**Exercise brief**
Restate the listing in full, keeping every word as it is.

**Records shown**
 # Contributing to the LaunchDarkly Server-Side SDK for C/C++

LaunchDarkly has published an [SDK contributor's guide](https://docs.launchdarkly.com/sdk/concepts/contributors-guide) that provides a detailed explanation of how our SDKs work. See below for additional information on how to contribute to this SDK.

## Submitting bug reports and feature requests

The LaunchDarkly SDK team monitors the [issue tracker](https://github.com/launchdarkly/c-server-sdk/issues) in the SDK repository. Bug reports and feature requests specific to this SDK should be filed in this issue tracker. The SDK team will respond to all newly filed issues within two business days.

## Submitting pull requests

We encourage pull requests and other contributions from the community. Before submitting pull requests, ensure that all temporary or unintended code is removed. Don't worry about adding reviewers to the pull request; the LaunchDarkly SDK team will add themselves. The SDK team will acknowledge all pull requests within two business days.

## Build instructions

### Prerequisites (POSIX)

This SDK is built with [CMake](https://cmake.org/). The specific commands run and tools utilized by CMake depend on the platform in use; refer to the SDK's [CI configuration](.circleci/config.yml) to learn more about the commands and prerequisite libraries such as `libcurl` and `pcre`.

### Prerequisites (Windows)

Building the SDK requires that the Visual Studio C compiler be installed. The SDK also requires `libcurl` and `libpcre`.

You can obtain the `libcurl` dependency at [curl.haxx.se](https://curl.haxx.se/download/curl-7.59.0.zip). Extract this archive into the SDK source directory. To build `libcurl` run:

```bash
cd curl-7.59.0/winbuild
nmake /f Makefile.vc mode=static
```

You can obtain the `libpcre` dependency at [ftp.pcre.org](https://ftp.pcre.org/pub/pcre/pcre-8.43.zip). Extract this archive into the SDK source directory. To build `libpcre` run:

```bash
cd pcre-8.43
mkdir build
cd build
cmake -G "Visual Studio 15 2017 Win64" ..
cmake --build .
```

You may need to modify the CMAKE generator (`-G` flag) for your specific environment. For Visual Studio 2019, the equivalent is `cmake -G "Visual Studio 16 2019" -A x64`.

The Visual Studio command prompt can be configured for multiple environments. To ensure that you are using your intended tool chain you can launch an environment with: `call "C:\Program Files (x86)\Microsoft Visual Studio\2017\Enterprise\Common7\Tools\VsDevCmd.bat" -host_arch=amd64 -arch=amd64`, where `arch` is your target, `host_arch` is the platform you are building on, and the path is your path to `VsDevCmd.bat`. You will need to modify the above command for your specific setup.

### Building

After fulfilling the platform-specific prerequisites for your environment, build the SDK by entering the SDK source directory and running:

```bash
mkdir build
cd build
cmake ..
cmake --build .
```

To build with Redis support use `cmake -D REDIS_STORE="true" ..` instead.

**Task response**
 # Contributing to the LaunchDarkly Server-Side SDK for C/C++

LaunchDarkly has published an [SDK contributor's guide](https://docs.launchdarkly.com/sdk/concepts/contributors-guide) that provides a detailed explanation of how our SDKs work. See below for additional information on how to contribute to this SDK.

## Submitting bug reports and feature requests

The LaunchDarkly SDK team monitors the [issue tracker](https://github.com/launchdarkly/c-server-sdk/issues) in the SDK repository. Bug reports and feature requests specific to this SDK should be filed in this issue tracker. The SDK team will respond to all newly filed issues within two business days.

## Submitting pull requests

We encourage pull requests and other contributions from the community. Before submitting pull requests, ensure that all temporary or unintended code is removed. Don't worry about adding reviewers to the pull request; the LaunchDarkly SDK team will add themselves. The SDK team will acknowledge all pull requests within two business days.

## Build instructions

### Prerequisites (POSIX)

This SDK is built with [CMake](https://cmake.org/). The specific commands run and tools utilized by CMake depend on the platform in use; refer to the SDK's [CI configuration](.circleci/config.yml) to learn more about the commands and prerequisite libraries such as `libcurl` and `pcre`.

### Prerequisites (Windows)

Building the SDK requires that the Visual Studio C compiler be installed. The SDK also requires `libcurl` and `libpcre`.

You can obtain the `libcurl` dependency at [curl.haxx.se](https://curl.haxx.se/download/curl-7.59.0.zip). Extract this archive into the SDK source directory. To build `libcurl` run:

```bash
cd curl-7.59.0/winbuild
nmake /f Makefile.vc mode=static
```

You can obtain the `libpcre` dependency at [ftp.pcre.org](https://ftp.pcre.org/pub/pcre/pcre-8.43.zip). Extract this archive into the SDK source directory. To build `libpcre` run:

```bash
cd pcre-8.43
mkdir build
cd build
cmake -G "Visual Studio 15 2017 Win64" ..
cmake --build .
```

You may need to modify the CMAKE generator (`-G` flag) for your specific environment. For Visual Studio 2019, the equivalent is `cmake -G "Visual Studio 16 2019" -A x64`.

The Visual Studio command prompt can be configured for multiple environments. To ensure that you are using your intended tool chain you can launch an environment with: `call "C:\Program Files (x86)\Microsoft Visual Studio\2017\Enterprise\Common7\Tools\VsDevCmd.bat" -host_arch=amd64 -arch=amd64`, where `arch` is your target, `host_arch` is the platform you are building on, and the path is your path to `VsDevCmd.bat`. You will need to modify the above command for your specific setup.

### Building

After fulfilling the platform-specific prerequisites for your environment, build the SDK by entering the SDK source directory and running:

```bash
mkdir build
cd build
cmake ..
cmake --build .
```

To build with Redis support use `cmake -D REDIS_STORE="true" ..` instead.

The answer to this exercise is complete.